- **Records from a data collection**
====================

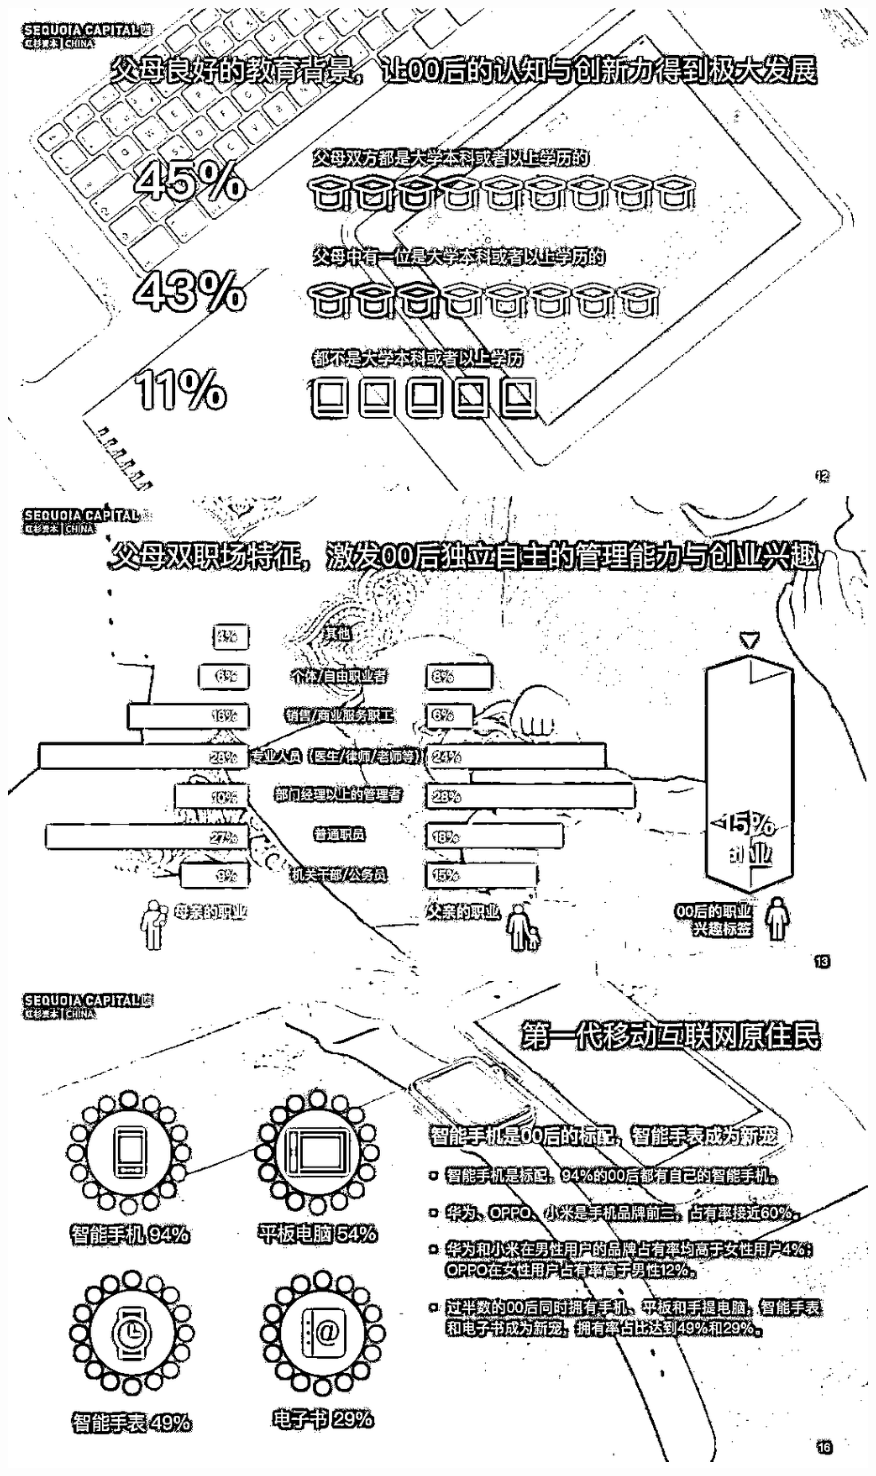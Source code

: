 ![](img/1839c557168df581e68ad04585343759.png)![](img/13bf1a3c1e441dbcd922c84b9b34e6bd.png)![](img/39634a3a82f8329f4c728b1c92fa29f0.png)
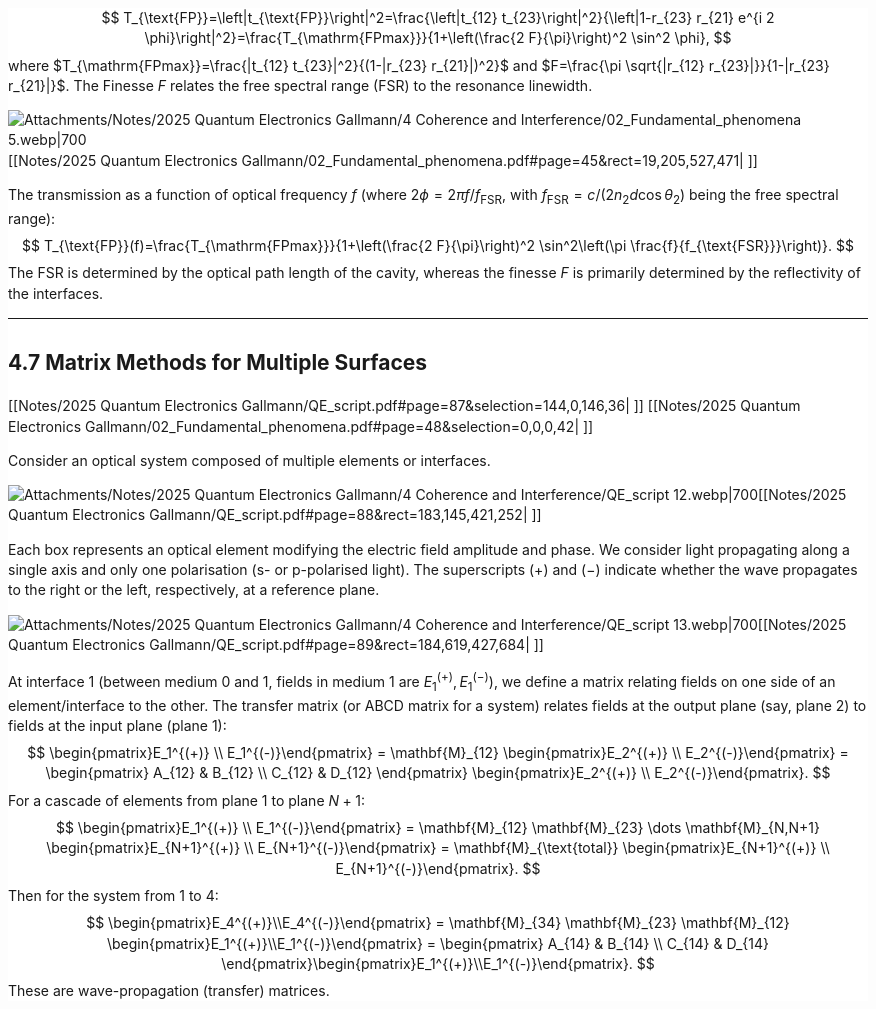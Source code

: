 $$
T_{\text{FP}}=\left|t_{\text{FP}}\right|^2=\frac{\left|t_{12} t_{23}\right|^2}{\left|1-r_{23} r_{21} e^{i 2 \phi}\right|^2}=\frac{T_{\mathrm{FPmax}}}{1+\left(\frac{2 F}{\pi}\right)^2 \sin^2 \phi},
$$
where $T_{\mathrm{FPmax}}=\frac{|t_{12} t_{23}|^2}{(1-|r_{23} r_{21}|)^2}$ and $F=\frac{\pi \sqrt{|r_{12} r_{23}|}}{1-|r_{23} r_{21}|}$. The Finesse $F$ relates the free spectral range (FSR) to the resonance linewidth.

![Attachments/Notes/2025 Quantum Electronics Gallmann/4 Coherence and Interference/02_Fundamental_phenomena 5.webp|700](/img/user/Attachments/Notes/2025%20Quantum%20Electronics%20Gallmann/4%20Coherence%20and%20Interference/02_Fundamental_phenomena%205.webp)[[Notes/2025 Quantum Electronics Gallmann/02_Fundamental_phenomena.pdf#page=45&rect=19,205,527,471| ]]

The transmission as a function of optical frequency $f$ (where $2\phi = 2\pi f / f_{\text{FSR}}$, with $f_{\text{FSR}} = c/(2n_2 d \cos\theta_2)$ being the free spectral range):
$$
T_{\text{FP}}(f)=\frac{T_{\mathrm{FPmax}}}{1+\left(\frac{2 F}{\pi}\right)^2 \sin^2\left(\pi \frac{f}{f_{\text{FSR}}}\right)}.
$$
The FSR is determined by the optical path length of the cavity, whereas the finesse $F$ is primarily determined by the reflectivity of the interfaces.

---
## 4.7 Matrix Methods for Multiple Surfaces
[[Notes/2025 Quantum Electronics Gallmann/QE_script.pdf#page=87&selection=144,0,146,36| ]] [[Notes/2025 Quantum Electronics Gallmann/02_Fundamental_phenomena.pdf#page=48&selection=0,0,0,42| ]]

Consider an optical system composed of multiple elements or interfaces.

![Attachments/Notes/2025 Quantum Electronics Gallmann/4 Coherence and Interference/QE_script 12.webp|700](/img/user/Attachments/Notes/2025%20Quantum%20Electronics%20Gallmann/4%20Coherence%20and%20Interference/QE_script%2012.webp)[[Notes/2025 Quantum Electronics Gallmann/QE_script.pdf#page=88&rect=183,145,421,252| ]]

Each box represents an optical element modifying the electric field amplitude and phase. We consider light propagating along a single axis and only one polarisation (s- or p-polarised light). The superscripts $(+)$ and $(-)$ indicate whether the wave propagates to the right or the left, respectively, at a reference plane.

![Attachments/Notes/2025 Quantum Electronics Gallmann/4 Coherence and Interference/QE_script 13.webp|700](/img/user/Attachments/Notes/2025%20Quantum%20Electronics%20Gallmann/4%20Coherence%20and%20Interference/QE_script%2013.webp)[[Notes/2025 Quantum Electronics Gallmann/QE_script.pdf#page=89&rect=184,619,427,684| ]]

At interface 1 (between medium 0 and 1, fields in medium 1 are $E_1^{(+)}, E_1^{(-)}$), we define a matrix relating fields on one side of an element/interface to the other. The transfer matrix (or ABCD matrix for a system) relates fields at the output plane (say, plane 2) to fields at the input plane (plane 1):
$$
\begin{pmatrix}E_1^{(+)} \\ E_1^{(-)}\end{pmatrix} = \mathbf{M}_{12} \begin{pmatrix}E_2^{(+)} \\ E_2^{(-)}\end{pmatrix} = \begin{pmatrix} A_{12} & B_{12} \\ C_{12} & D_{12} \end{pmatrix} \begin{pmatrix}E_2^{(+)} \\ E_2^{(-)}\end{pmatrix}.
$$
For a cascade of elements from plane 1 to plane $N+1$:
$$
\begin{pmatrix}E_1^{(+)} \\ E_1^{(-)}\end{pmatrix} = \mathbf{M}_{12} \mathbf{M}_{23} \dots \mathbf{M}_{N,N+1} \begin{pmatrix}E_{N+1}^{(+)} \\ E_{N+1}^{(-)}\end{pmatrix} = \mathbf{M}_{\text{total}} \begin{pmatrix}E_{N+1}^{(+)} \\ E_{N+1}^{(-)}\end{pmatrix}.
$$
Then for the system from 1 to 4:
$$
\begin{pmatrix}E_4^{(+)}\\E_4^{(-)}\end{pmatrix} = \mathbf{M}_{34} \mathbf{M}_{23} \mathbf{M}_{12} \begin{pmatrix}E_1^{(+)}\\E_1^{(-)}\end{pmatrix} = \begin{pmatrix} A_{14} & B_{14} \\ C_{14} & D_{14} \end{pmatrix}\begin{pmatrix}E_1^{(+)}\\E_1^{(-)}\end{pmatrix}.
$$
These are wave-propagation (transfer) matrices.
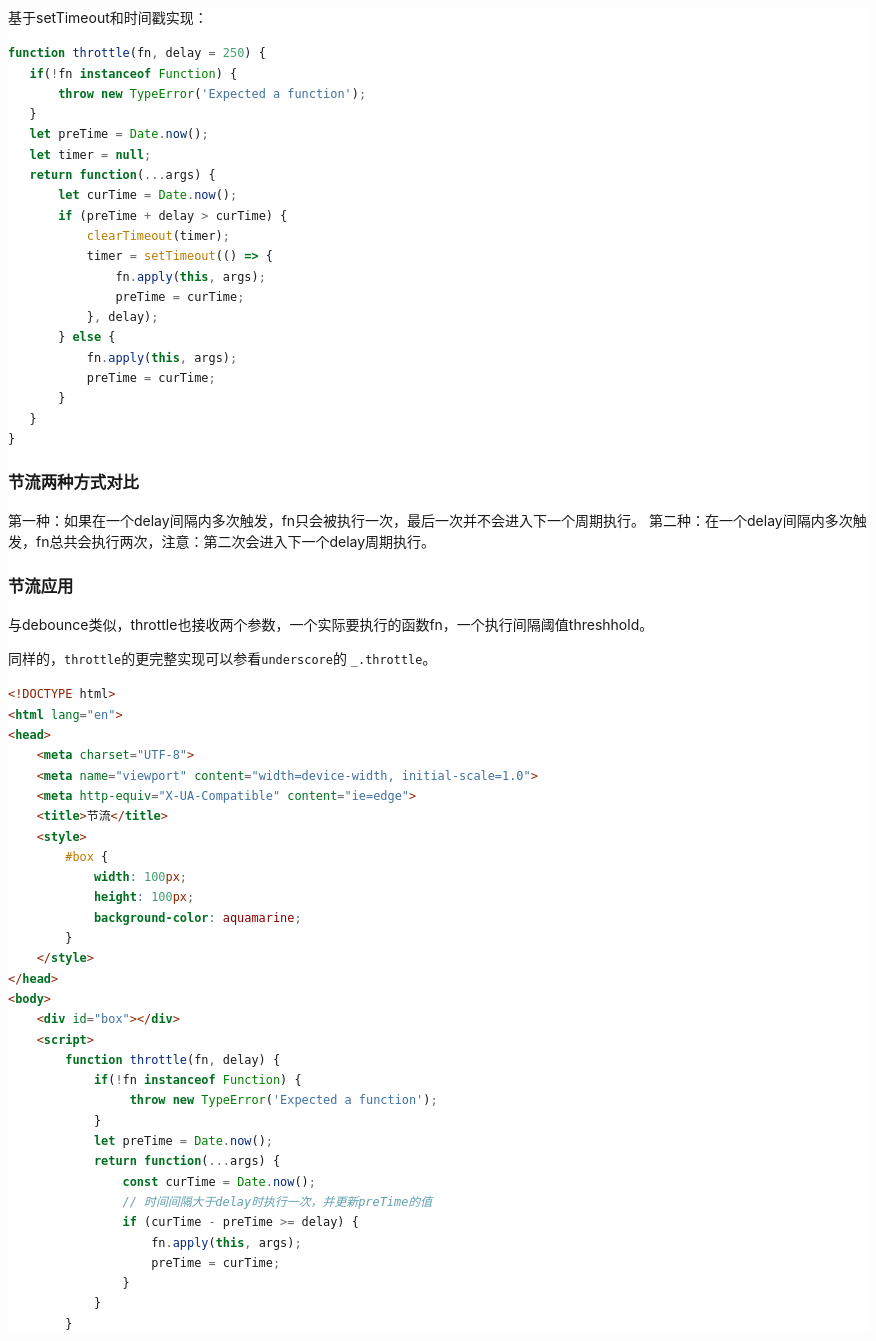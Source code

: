 基于setTimeout和时间戳实现：
```js
function throttle(fn, delay = 250) {
   if(!fn instanceof Function) {
       throw new TypeError('Expected a function');
   }
   let preTime = Date.now();
   let timer = null;
   return function(...args) {
       let curTime = Date.now();
       if (preTime + delay > curTime) {
           clearTimeout(timer);
           timer = setTimeout(() => {
               fn.apply(this, args);
               preTime = curTime;
           }, delay);
       } else {
           fn.apply(this, args);
           preTime = curTime;
       }
   }
}
```
### 节流两种方式对比
第一种：如果在一个delay间隔内多次触发，fn只会被执行一次，最后一次并不会进入下一个周期执行。
第二种：在一个delay间隔内多次触发，fn总共会执行两次，注意：第二次会进入下一个delay周期执行。
### 节流应用
与debounce类似，throttle也接收两个参数，一个实际要执行的函数fn，一个执行间隔阈值threshhold。

同样的，`throttle`的更完整实现可以参看`underscore`的 `_.throttle`。
```html
<!DOCTYPE html>
<html lang="en">
<head>
    <meta charset="UTF-8">
    <meta name="viewport" content="width=device-width, initial-scale=1.0">
    <meta http-equiv="X-UA-Compatible" content="ie=edge">
    <title>节流</title>
    <style>
        #box {
            width: 100px;
            height: 100px;
            background-color: aquamarine;
        }
    </style>
</head>
<body>
    <div id="box"></div>
    <script>
        function throttle(fn, delay) {
            if(!fn instanceof Function) {
                 throw new TypeError('Expected a function');
            }
            let preTime = Date.now();
            return function(...args) {
                const curTime = Date.now();
                // 时间间隔大于delay时执行一次，并更新preTime的值
                if (curTime - preTime >= delay) {
                    fn.apply(this, args);
                    preTime = curTime;
                }
            }
        }
```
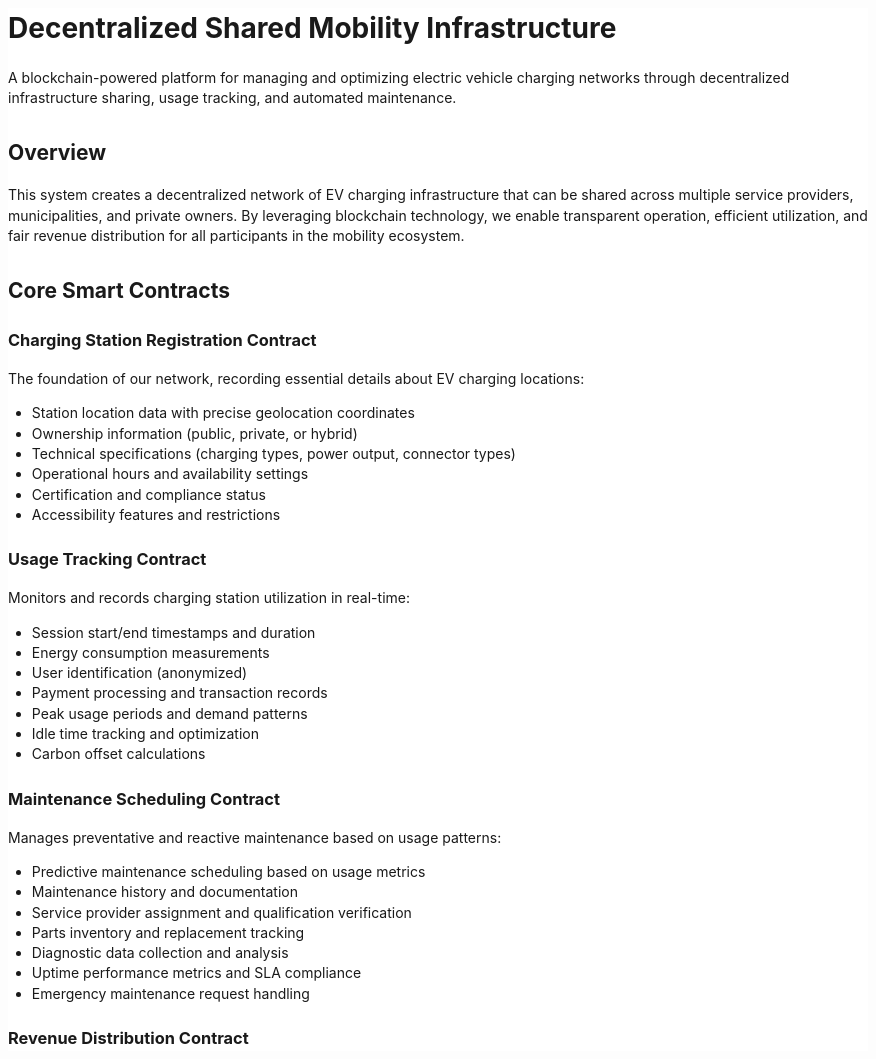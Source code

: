 # Decentralized Shared Mobility Infrastructure

A blockchain-powered platform for managing and optimizing electric vehicle charging networks through decentralized infrastructure sharing, usage tracking, and automated maintenance.

## Overview

This system creates a decentralized network of EV charging infrastructure that can be shared across multiple service providers, municipalities, and private owners. By leveraging blockchain technology, we enable transparent operation, efficient utilization, and fair revenue distribution for all participants in the mobility ecosystem.

## Core Smart Contracts

### Charging Station Registration Contract

The foundation of our network, recording essential details about EV charging locations:

- Station location data with precise geolocation coordinates
- Ownership information (public, private, or hybrid)
- Technical specifications (charging types, power output, connector types)
- Operational hours and availability settings
- Certification and compliance status
- Accessibility features and restrictions

### Usage Tracking Contract

Monitors and records charging station utilization in real-time:

- Session start/end timestamps and duration
- Energy consumption measurements
- User identification (anonymized)
- Payment processing and transaction records
- Peak usage periods and demand patterns
- Idle time tracking and optimization
- Carbon offset calculations

### Maintenance Scheduling Contract

Manages preventative and reactive maintenance based on usage patterns:

- Predictive maintenance scheduling based on usage metrics
- Maintenance history and documentation
- Service provider assignment and qualification verification
- Parts inventory and replacement tracking
- Diagnostic data collection and analysis
- Uptime performance metrics and SLA compliance
- Emergency maintenance request handling

### Revenue Distribution Contract

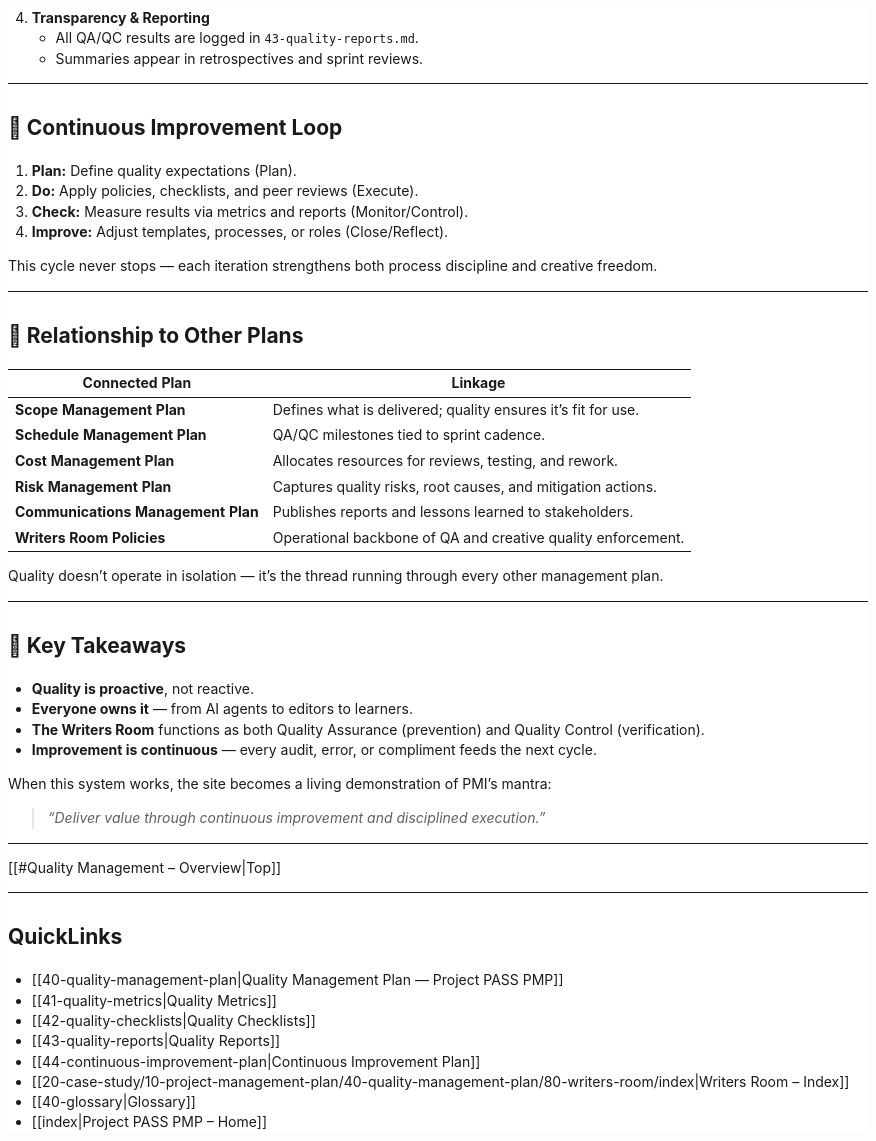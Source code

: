 4. **Transparency & Reporting**  
   - All QA/QC results are logged in `43-quality-reports.md`.  
   - Summaries appear in retrospectives and sprint reviews.

---

## 🔄 Continuous Improvement Loop  

1. **Plan:** Define quality expectations (Plan).  
2. **Do:** Apply policies, checklists, and peer reviews (Execute).  
3. **Check:** Measure results via metrics and reports (Monitor/Control).  
4. **Improve:** Adjust templates, processes, or roles (Close/Reflect).  

This cycle never stops — each iteration strengthens both process discipline and creative freedom.

---

## 🧭 Relationship to Other Plans  

| Connected Plan | Linkage |
|----------------|----------|
| **Scope Management Plan** | Defines what is delivered; quality ensures it’s fit for use. |
| **Schedule Management Plan** | QA/QC milestones tied to sprint cadence. |
| **Cost Management Plan** | Allocates resources for reviews, testing, and rework. |
| **Risk Management Plan** | Captures quality risks, root causes, and mitigation actions. |
| **Communications Management Plan** | Publishes reports and lessons learned to stakeholders. |
| **Writers Room Policies** | Operational backbone of QA and creative quality enforcement. |

Quality doesn’t operate in isolation — it’s the thread running through every other management plan.

---

## 🧠 Key Takeaways  

- **Quality is proactive**, not reactive.  
- **Everyone owns it** — from AI agents to editors to learners.  
- **The Writers Room** functions as both Quality Assurance (prevention) and Quality Control (verification).  
- **Improvement is continuous** — every audit, error, or compliment feeds the next cycle.  

When this system works, the site becomes a living demonstration of PMI’s mantra:  
> *“Deliver value through continuous improvement and disciplined execution.”*

---

[[#Quality Management – Overview|Top]]

---

## QuickLinks
- [[40-quality-management-plan|Quality Management Plan — Project PASS PMP]]
- [[41-quality-metrics|Quality Metrics]]
- [[42-quality-checklists|Quality Checklists]]
- [[43-quality-reports|Quality Reports]]
- [[44-continuous-improvement-plan|Continuous Improvement Plan]]
- [[20-case-study/10-project-management-plan/40-quality-management-plan/80-writers-room/index|Writers Room – Index]]
- [[40-glossary|Glossary]]
- [[index|Project PASS PMP – Home]]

====================

- **What you should do**
Reproduce each line of the records in which the string "creative" appears.

- **Finished task**
This cycle never stops — each iteration strengthens both process discipline and creative freedom.
| **Writers Room Policies** | Operational backbone of QA and creative quality enforcement. |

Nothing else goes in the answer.